- [TASK TO CARRY OUT]: From first line to last, write out the data precisely as shown.

::::

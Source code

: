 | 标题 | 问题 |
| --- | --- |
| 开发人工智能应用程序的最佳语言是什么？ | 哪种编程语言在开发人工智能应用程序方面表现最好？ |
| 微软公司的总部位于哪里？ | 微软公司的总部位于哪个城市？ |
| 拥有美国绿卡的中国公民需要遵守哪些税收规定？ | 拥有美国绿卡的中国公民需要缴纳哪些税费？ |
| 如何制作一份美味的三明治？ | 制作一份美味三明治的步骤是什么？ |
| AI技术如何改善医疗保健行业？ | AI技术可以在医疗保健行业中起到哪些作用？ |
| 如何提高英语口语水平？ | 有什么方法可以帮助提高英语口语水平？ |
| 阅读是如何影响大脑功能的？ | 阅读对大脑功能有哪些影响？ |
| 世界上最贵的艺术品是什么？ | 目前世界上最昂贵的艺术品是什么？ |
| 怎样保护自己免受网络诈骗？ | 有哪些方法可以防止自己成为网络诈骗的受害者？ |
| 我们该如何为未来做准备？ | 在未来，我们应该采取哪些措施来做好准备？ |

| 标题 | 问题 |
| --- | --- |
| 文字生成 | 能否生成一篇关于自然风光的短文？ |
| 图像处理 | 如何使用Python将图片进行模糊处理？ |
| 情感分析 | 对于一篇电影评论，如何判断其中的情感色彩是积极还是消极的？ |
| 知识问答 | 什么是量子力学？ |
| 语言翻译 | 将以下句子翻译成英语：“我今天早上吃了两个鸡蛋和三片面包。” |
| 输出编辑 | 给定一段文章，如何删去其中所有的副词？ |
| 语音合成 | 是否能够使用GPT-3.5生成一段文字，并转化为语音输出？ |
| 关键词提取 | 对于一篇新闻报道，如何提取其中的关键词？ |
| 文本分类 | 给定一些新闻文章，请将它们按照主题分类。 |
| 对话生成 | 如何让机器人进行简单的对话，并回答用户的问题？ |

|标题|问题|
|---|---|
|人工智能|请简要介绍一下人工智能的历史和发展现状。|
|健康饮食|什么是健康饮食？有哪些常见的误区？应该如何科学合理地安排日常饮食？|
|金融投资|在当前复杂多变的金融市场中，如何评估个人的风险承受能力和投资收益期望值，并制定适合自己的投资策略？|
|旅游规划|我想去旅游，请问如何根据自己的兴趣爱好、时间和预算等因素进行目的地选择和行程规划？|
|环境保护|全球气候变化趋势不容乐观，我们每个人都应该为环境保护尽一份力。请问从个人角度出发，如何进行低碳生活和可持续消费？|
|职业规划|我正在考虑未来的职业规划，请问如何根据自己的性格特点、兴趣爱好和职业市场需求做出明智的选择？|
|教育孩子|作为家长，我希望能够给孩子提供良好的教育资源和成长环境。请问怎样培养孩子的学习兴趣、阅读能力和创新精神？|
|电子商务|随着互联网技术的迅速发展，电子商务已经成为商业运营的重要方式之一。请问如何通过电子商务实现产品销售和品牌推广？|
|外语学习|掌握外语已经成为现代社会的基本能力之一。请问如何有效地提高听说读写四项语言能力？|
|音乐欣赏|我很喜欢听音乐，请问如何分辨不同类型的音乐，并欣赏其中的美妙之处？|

::::

- [EXERCISE OUTPUT]:
Source code

: | 标题 | 问题 |
| --- | --- |
| 开发人工智能应用程序的最佳语言是什么？ | 哪种编程语言在开发人工智能应用程序方面表现最好？ |
| 微软公司的总部位于哪里？ | 微软公司的总部位于哪个城市？ |
| 拥有美国绿卡的中国公民需要遵守哪些税收规定？ | 拥有美国绿卡的中国公民需要缴纳哪些税费？ |
| 如何制作一份美味的三明治？ | 制作一份美味三明治的步骤是什么？ |
| AI技术如何改善医疗保健行业？ | AI技术可以在医疗保健行业中起到哪些作用？ |
| 如何提高英语口语水平？ | 有什么方法可以帮助提高英语口语水平？ |
| 阅读是如何影响大脑功能的？ | 阅读对大脑功能有哪些影响？ |
| 世界上最贵的艺术品是什么？ | 目前世界上最昂贵的艺术品是什么？ |
| 怎样保护自己免受网络诈骗？ | 有哪些方法可以防止自己成为网络诈骗的受害者？ |
| 我们该如何为未来做准备？ | 在未来，我们应该采取哪些措施来做好准备？ |

| 标题 | 问题 |
| --- | --- |
| 文字生成 | 能否生成一篇关于自然风光的短文？ |
| 图像处理 | 如何使用Python将图片进行模糊处理？ |
| 情感分析 | 对于一篇电影评论，如何判断其中的情感色彩是积极还是消极的？ |
| 知识问答 | 什么是量子力学？ |
| 语言翻译 | 将以下句子翻译成英语：“我今天早上吃了两个鸡蛋和三片面包。” |
| 输出编辑 | 给定一段文章，如何删去其中所有的副词？ |
| 语音合成 | 是否能够使用GPT-3.5生成一段文字，并转化为语音输出？ |
| 关键词提取 | 对于一篇新闻报道，如何提取其中的关键词？ |
| 文本分类 | 给定一些新闻文章，请将它们按照主题分类。 |
| 对话生成 | 如何让机器人进行简单的对话，并回答用户的问题？ |

|标题|问题|
|---|---|
|人工智能|请简要介绍一下人工智能的历史和发展现状。|
|健康饮食|什么是健康饮食？有哪些常见的误区？应该如何科学合理地安排日常饮食？|
|金融投资|在当前复杂多变的金融市场中，如何评估个人的风险承受能力和投资收益期望值，并制定适合自己的投资策略？|
|旅游规划|我想去旅游，请问如何根据自己的兴趣爱好、时间和预算等因素进行目的地选择和行程规划？|
|环境保护|全球气候变化趋势不容乐观，我们每个人都应该为环境保护尽一份力。请问从个人角度出发，如何进行低碳生活和可持续消费？|
|职业规划|我正在考虑未来的职业规划，请问如何根据自己的性格特点、兴趣爱好和职业市场需求做出明智的选择？|
|教育孩子|作为家长，我希望能够给孩子提供良好的教育资源和成长环境。请问怎样培养孩子的学习兴趣、阅读能力和创新精神？|
|电子商务|随着互联网技术的迅速发展，电子商务已经成为商业运营的重要方式之一。请问如何通过电子商务实现产品销售和品牌推广？|
|外语学习|掌握外语已经成为现代社会的基本能力之一。请问如何有效地提高听说读写四项语言能力？|
|音乐欣赏|我很喜欢听音乐，请问如何分辨不同类型的音乐，并欣赏其中的美妙之处？|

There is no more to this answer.